Am Ende der Sendung dann der Showdown, der Plot als Höhepunkt. Die spannende Auflösung des Wunders. Im Spalier der klatschenden Nachbarn werden die Bedürftigen, Chaoten und Hilfesuchenden nach Hause geführt, wie die heilige Familie in ihre neuen heiligen Hallen. Ihnen, die vormals am Abgrund des Wohnens nicht lebten, sondern hausten, ihnen wird nun gegeben, ihnen werden die Augen geöffnet, ihnen wird gezeigt, was richtiges Wohnen, ja der „Einzug in ein neues Leben“ heißt. Der einzige Tribut, den sie zahlen müssen, ist, ihr Intimstes, ihre Innenwelt hinter den Wänden, ihre Heimstatt einem gaffenden Millionenpublikum zu öffnen – begutachtet, belacht, beneidet, bemitleidet, bestaunt.

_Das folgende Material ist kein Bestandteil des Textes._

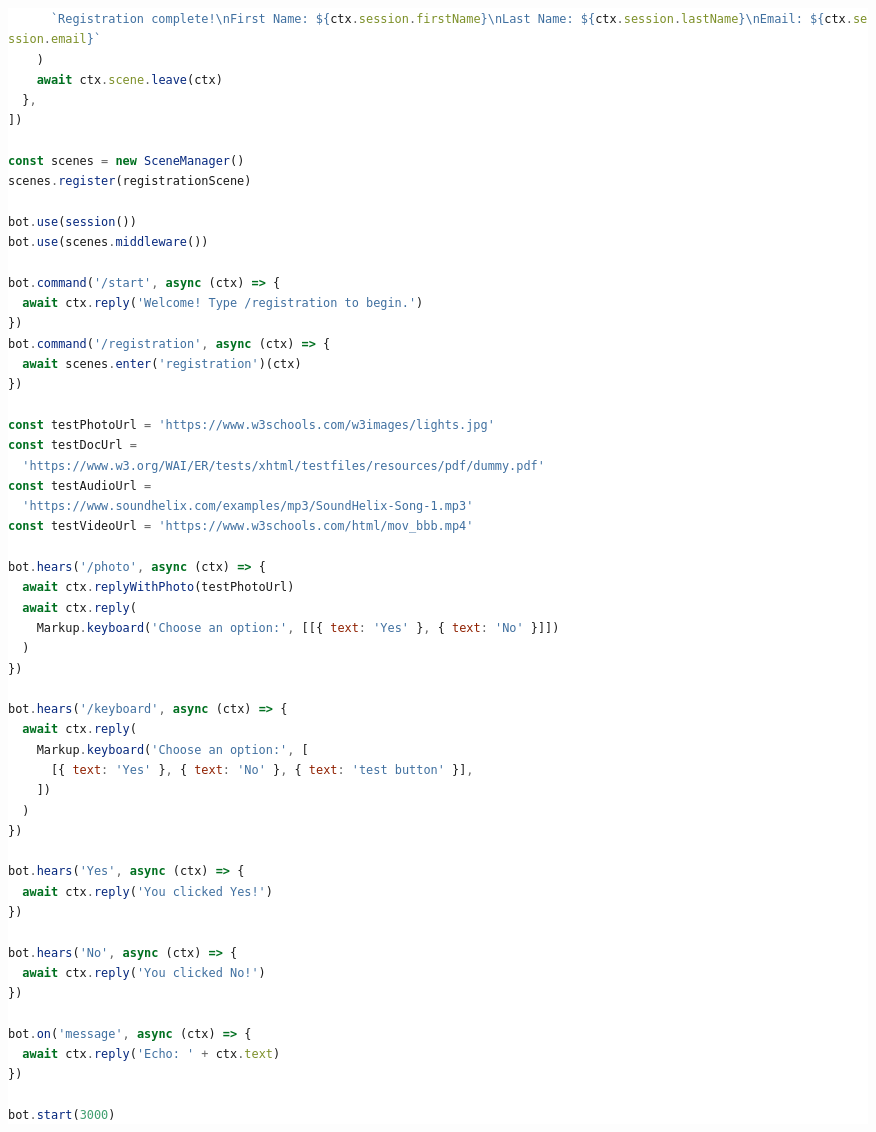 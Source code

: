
 ```js
      `Registration complete!\nFirst Name: ${ctx.session.firstName}\nLast Name: ${ctx.session.lastName}\nEmail: ${ctx.session.email}`
    )
    await ctx.scene.leave(ctx)
  },
])

const scenes = new SceneManager()
scenes.register(registrationScene)

bot.use(session())
bot.use(scenes.middleware())

bot.command('/start', async (ctx) => {
  await ctx.reply('Welcome! Type /registration to begin.')
})
bot.command('/registration', async (ctx) => {
  await scenes.enter('registration')(ctx)
})

const testPhotoUrl = 'https://www.w3schools.com/w3images/lights.jpg'
const testDocUrl =
  'https://www.w3.org/WAI/ER/tests/xhtml/testfiles/resources/pdf/dummy.pdf'
const testAudioUrl =
  'https://www.soundhelix.com/examples/mp3/SoundHelix-Song-1.mp3'
const testVideoUrl = 'https://www.w3schools.com/html/mov_bbb.mp4'

bot.hears('/photo', async (ctx) => {
  await ctx.replyWithPhoto(testPhotoUrl)
  await ctx.reply(
    Markup.keyboard('Choose an option:', [[{ text: 'Yes' }, { text: 'No' }]])
  )
})

bot.hears('/keyboard', async (ctx) => {
  await ctx.reply(
    Markup.keyboard('Choose an option:', [
      [{ text: 'Yes' }, { text: 'No' }, { text: 'test button' }],
    ])
  )
})

bot.hears('Yes', async (ctx) => {
  await ctx.reply('You clicked Yes!')
})

bot.hears('No', async (ctx) => {
  await ctx.reply('You clicked No!')
})

bot.on('message', async (ctx) => {
  await ctx.reply('Echo: ' + ctx.text)
})

bot.start(3000)
```
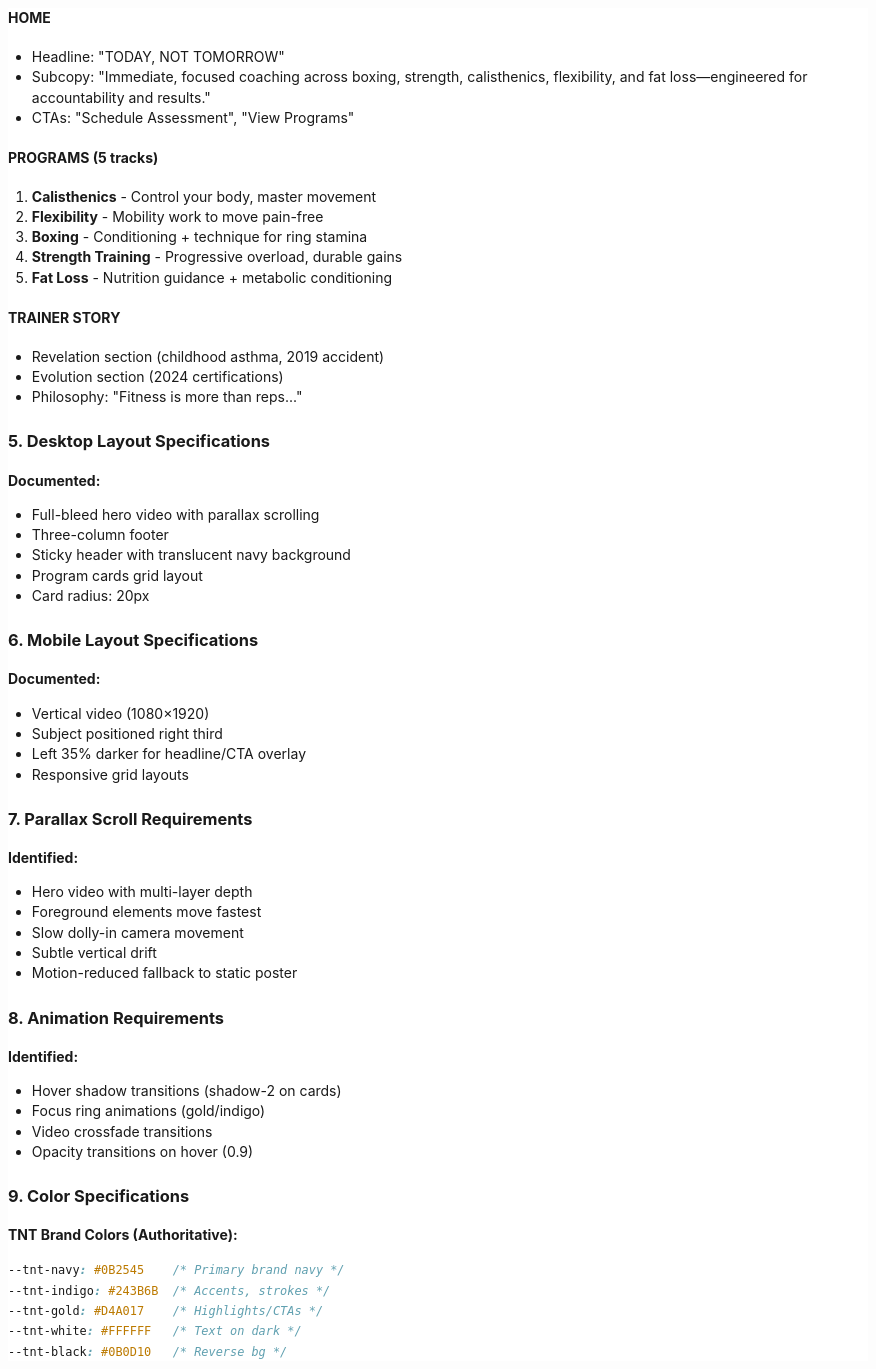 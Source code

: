 #### HOME
- Headline: "TODAY, NOT TOMORROW"
- Subcopy: "Immediate, focused coaching across boxing, strength, calisthenics, flexibility, and fat loss—engineered for accountability and results."
- CTAs: "Schedule Assessment", "View Programs"

#### PROGRAMS (5 tracks)
1. **Calisthenics** - Control your body, master movement
2. **Flexibility** - Mobility work to move pain-free
3. **Boxing** - Conditioning + technique for ring stamina
4. **Strength Training** - Progressive overload, durable gains
5. **Fat Loss** - Nutrition guidance + metabolic conditioning

#### TRAINER STORY
- Revelation section (childhood asthma, 2019 accident)
- Evolution section (2024 certifications)
- Philosophy: "Fitness is more than reps..."

### 5. Desktop Layout Specifications
**Documented:**
- Full-bleed hero video with parallax scrolling
- Three-column footer
- Sticky header with translucent navy background
- Program cards grid layout
- Card radius: 20px

### 6. Mobile Layout Specifications
**Documented:**
- Vertical video (1080×1920) 
- Subject positioned right third
- Left 35% darker for headline/CTA overlay
- Responsive grid layouts

### 7. Parallax Scroll Requirements
**Identified:**
- Hero video with multi-layer depth
- Foreground elements move fastest
- Slow dolly-in camera movement
- Subtle vertical drift
- Motion-reduced fallback to static poster

### 8. Animation Requirements
**Identified:**
- Hover shadow transitions (shadow-2 on cards)
- Focus ring animations (gold/indigo)
- Video crossfade transitions
- Opacity transitions on hover (0.9)

### 9. Color Specifications
**TNT Brand Colors (Authoritative):**
```css
--tnt-navy: #0B2545    /* Primary brand navy */
--tnt-indigo: #243B6B  /* Accents, strokes */
--tnt-gold: #D4A017    /* Highlights/CTAs */
--tnt-white: #FFFFFF   /* Text on dark */
--tnt-black: #0B0D10   /* Reverse bg */
```
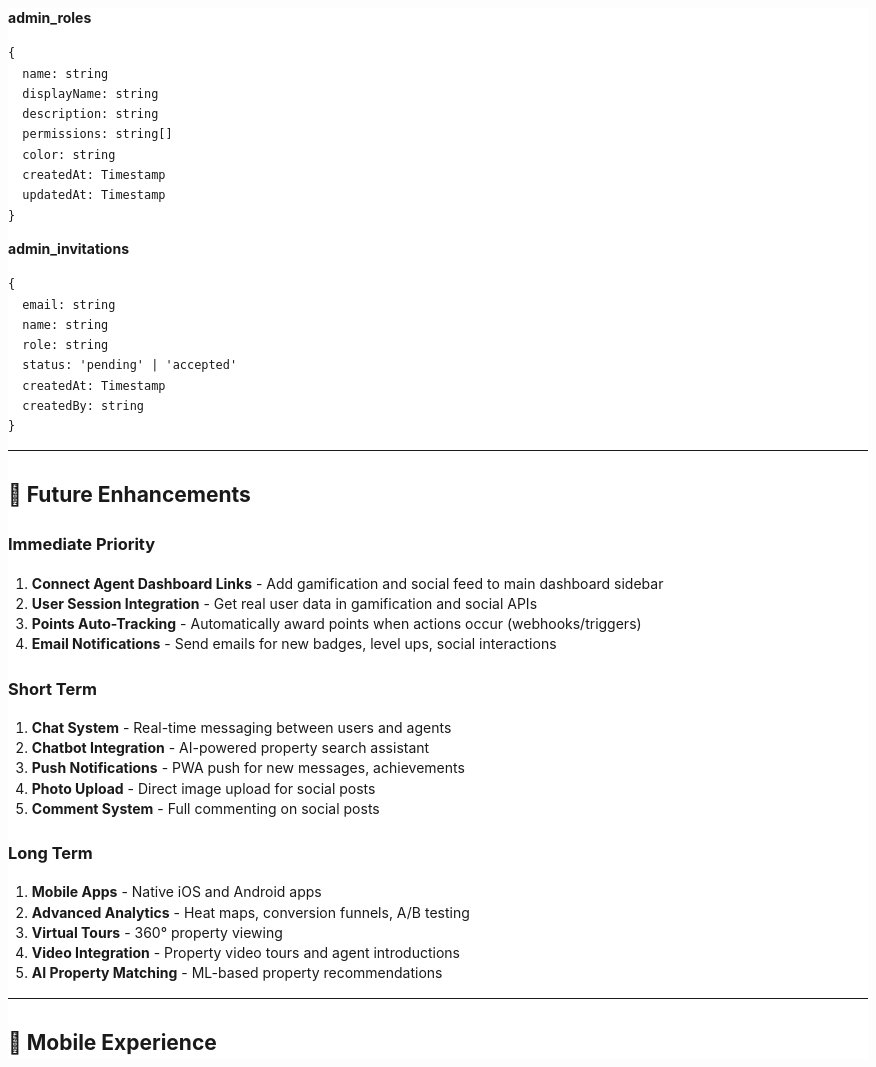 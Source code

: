 **admin_roles**
```
{
  name: string
  displayName: string
  description: string
  permissions: string[]
  color: string
  createdAt: Timestamp
  updatedAt: Timestamp
}
```

**admin_invitations**
```
{
  email: string
  name: string
  role: string
  status: 'pending' | 'accepted'
  createdAt: Timestamp
  createdBy: string
}
```

---

## 🎯 Future Enhancements

### Immediate Priority
1. **Connect Agent Dashboard Links** - Add gamification and social feed to main dashboard sidebar
2. **User Session Integration** - Get real user data in gamification and social APIs
3. **Points Auto-Tracking** - Automatically award points when actions occur (webhooks/triggers)
4. **Email Notifications** - Send emails for new badges, level ups, social interactions

### Short Term
1. **Chat System** - Real-time messaging between users and agents
2. **Chatbot Integration** - AI-powered property search assistant
3. **Push Notifications** - PWA push for new messages, achievements
4. **Photo Upload** - Direct image upload for social posts
5. **Comment System** - Full commenting on social posts

### Long Term
1. **Mobile Apps** - Native iOS and Android apps
2. **Advanced Analytics** - Heat maps, conversion funnels, A/B testing
3. **Virtual Tours** - 360° property viewing
4. **Video Integration** - Property video tours and agent introductions
5. **AI Property Matching** - ML-based property recommendations

---

## 📱 Mobile Experience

Mit lauten „Ahs“ und „Ohs“ werden sie  in ihre neue Wohnwelt geführt, in ihr neues Leben, ihr neues Glück. Zwischendurch werden düstere Bilder von damals, vor einer Woche, Bilder von Zimmern vor der wundersamen Erlösung gezeigt. Wie konnte man da nur leben, wie hat man es nur da ausgehalten? Wehe, wenn da keine Tränen fließen, wehe, wenn die Frage kommt, wo denn die zwar nicht mehr ganz schöne, durchgesessene Couch geblieben ist , Omas Ofen oder der alte Seemannskoffer, der schon so viele Umzüge erlebt hat. Nein, hier gilt nur das überwältigtes Staunen, in dem neuen Leben zählen nur Tränen des Glücks, hier gilt nur der Dank an Eva  und ihrem Sender, der einem das Wunder ermöglicht hat, diesen Aufbruch in eine neue, farbige Freiheit. Jetzt ist sie endlich wieder wer, diese Familie, in einer Welt in der nur zählt wer zahlt. Und wenn es auch nur das Fernsehen, die Werbung oder wir alles sind, die zahlen.

Was am nächsten Tag geschieht bekommt  der TV Voyeurs, der vielleicht auch einige Tränen der Rührung und des Sozialneides wegdrückt, natürlich nicht mehr mit. Die Suche der reich beschenkten Familie nach dem, was wir Heimat nennen, dieses gewachsene tiefe Gefühl, das althochdeutsch „wohnen“ hieß, nämlich „zufrieden sein“, „sein“ und „bleiben“.

Wenn Eva mit gefülltem Euro-Säckel weitergezogen ist zu neuen alten Wänden, ist für die Familie nichts geblieben, wie es einmal war. Das Gewachsene ist einer dreitägigen Neukonstruktion gewichen. Das Sein ist zum Design, die neue Freiheit zur farbigen Fremdbestimmung verkommen.